[Stored data]

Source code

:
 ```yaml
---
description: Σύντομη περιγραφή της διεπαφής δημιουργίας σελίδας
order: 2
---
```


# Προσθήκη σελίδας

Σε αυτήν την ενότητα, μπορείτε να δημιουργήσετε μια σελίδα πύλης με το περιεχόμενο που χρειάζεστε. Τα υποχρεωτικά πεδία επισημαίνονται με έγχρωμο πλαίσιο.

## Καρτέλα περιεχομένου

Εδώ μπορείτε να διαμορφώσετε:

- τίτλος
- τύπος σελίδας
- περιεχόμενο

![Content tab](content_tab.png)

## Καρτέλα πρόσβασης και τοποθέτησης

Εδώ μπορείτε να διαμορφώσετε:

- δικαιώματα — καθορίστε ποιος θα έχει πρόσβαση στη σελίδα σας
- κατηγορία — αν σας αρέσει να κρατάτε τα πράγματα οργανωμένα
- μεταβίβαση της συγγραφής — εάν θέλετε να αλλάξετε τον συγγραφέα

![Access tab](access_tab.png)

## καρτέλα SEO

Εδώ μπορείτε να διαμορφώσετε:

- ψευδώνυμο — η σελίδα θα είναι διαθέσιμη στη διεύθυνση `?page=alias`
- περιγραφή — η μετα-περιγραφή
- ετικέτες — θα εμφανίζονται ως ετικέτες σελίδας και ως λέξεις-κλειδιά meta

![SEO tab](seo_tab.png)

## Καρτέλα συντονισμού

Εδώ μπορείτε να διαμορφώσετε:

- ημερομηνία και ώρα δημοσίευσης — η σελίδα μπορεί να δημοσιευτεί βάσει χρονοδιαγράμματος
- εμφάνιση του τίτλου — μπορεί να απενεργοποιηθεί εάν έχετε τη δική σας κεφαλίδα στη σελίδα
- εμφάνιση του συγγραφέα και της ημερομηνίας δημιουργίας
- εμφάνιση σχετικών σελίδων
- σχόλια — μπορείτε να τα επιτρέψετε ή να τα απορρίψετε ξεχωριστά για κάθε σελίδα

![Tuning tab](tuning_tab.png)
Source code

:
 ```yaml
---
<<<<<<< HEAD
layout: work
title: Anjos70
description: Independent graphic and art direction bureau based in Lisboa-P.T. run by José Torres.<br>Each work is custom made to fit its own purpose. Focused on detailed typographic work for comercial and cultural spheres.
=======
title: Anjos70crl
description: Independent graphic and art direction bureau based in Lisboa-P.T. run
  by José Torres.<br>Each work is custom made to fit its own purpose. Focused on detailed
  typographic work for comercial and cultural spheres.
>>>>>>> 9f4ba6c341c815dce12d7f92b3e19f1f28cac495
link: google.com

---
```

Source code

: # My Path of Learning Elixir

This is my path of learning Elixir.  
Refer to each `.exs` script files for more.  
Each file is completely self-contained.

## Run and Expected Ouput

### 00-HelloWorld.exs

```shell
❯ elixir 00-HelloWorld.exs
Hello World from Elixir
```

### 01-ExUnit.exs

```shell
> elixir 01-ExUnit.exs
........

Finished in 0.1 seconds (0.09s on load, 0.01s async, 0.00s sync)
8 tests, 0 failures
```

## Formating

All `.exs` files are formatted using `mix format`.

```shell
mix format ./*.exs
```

» WHAT IS BEING ASKED: An exact transcription of all the records is required.

» ANSWER SPACE:
Source code

:
 ```yaml
---
description: Σύντομη περιγραφή της διεπαφής δημιουργίας σελίδας
order: 2
---
```


# Προσθήκη σελίδας

Σε αυτήν την ενότητα, μπορείτε να δημιουργήσετε μια σελίδα πύλης με το περιεχόμενο που χρειάζεστε. Τα υποχρεωτικά πεδία επισημαίνονται με έγχρωμο πλαίσιο.

## Καρτέλα περιεχομένου

Εδώ μπορείτε να διαμορφώσετε:

- τίτλος
- τύπος σελίδας
- περιεχόμενο

![Content tab](content_tab.png)

## Καρτέλα πρόσβασης και τοποθέτησης

Εδώ μπορείτε να διαμορφώσετε:

- δικαιώματα — καθορίστε ποιος θα έχει πρόσβαση στη σελίδα σας
- κατηγορία — αν σας αρέσει να κρατάτε τα πράγματα οργανωμένα
- μεταβίβαση της συγγραφής — εάν θέλετε να αλλάξετε τον συγγραφέα

![Access tab](access_tab.png)

## καρτέλα SEO

Εδώ μπορείτε να διαμορφώσετε:

- ψευδώνυμο — η σελίδα θα είναι διαθέσιμη στη διεύθυνση `?page=alias`
- περιγραφή — η μετα-περιγραφή
- ετικέτες — θα εμφανίζονται ως ετικέτες σελίδας και ως λέξεις-κλειδιά meta

![SEO tab](seo_tab.png)

## Καρτέλα συντονισμού

Εδώ μπορείτε να διαμορφώσετε:

- ημερομηνία και ώρα δημοσίευσης — η σελίδα μπορεί να δημοσιευτεί βάσει χρονοδιαγράμματος
- εμφάνιση του τίτλου — μπορεί να απενεργοποιηθεί εάν έχετε τη δική σας κεφαλίδα στη σελίδα
- εμφάνιση του συγγραφέα και της ημερομηνίας δημιουργίας
- εμφάνιση σχετικών σελίδων
- σχόλια — μπορείτε να τα επιτρέψετε ή να τα απορρίψετε ξεχωριστά για κάθε σελίδα

![Tuning tab](tuning_tab.png)
Source code

:
 ```yaml
---
<<<<<<< HEAD
layout: work
title: Anjos70
description: Independent graphic and art direction bureau based in Lisboa-P.T. run by José Torres.<br>Each work is custom made to fit its own purpose. Focused on detailed typographic work for comercial and cultural spheres.
=======
title: Anjos70crl
description: Independent graphic and art direction bureau based in Lisboa-P.T. run
  by José Torres.<br>Each work is custom made to fit its own purpose. Focused on detailed
  typographic work for comercial and cultural spheres.
>>>>>>> 9f4ba6c341c815dce12d7f92b3e19f1f28cac495
link: google.com

---
```

Source code

: # My Path of Learning Elixir

This is my path of learning Elixir.  
Refer to each `.exs` script files for more.  
Each file is completely self-contained.

## Run and Expected Ouput

### 00-HelloWorld.exs

```shell
❯ elixir 00-HelloWorld.exs
Hello World from Elixir
```

### 01-ExUnit.exs

```shell
> elixir 01-ExUnit.exs
........

Finished in 0.1 seconds (0.09s on load, 0.01s async, 0.00s sync)
8 tests, 0 failures
```

## Formating

All `.exs` files are formatted using `mix format`.

```shell
mix format ./*.exs
```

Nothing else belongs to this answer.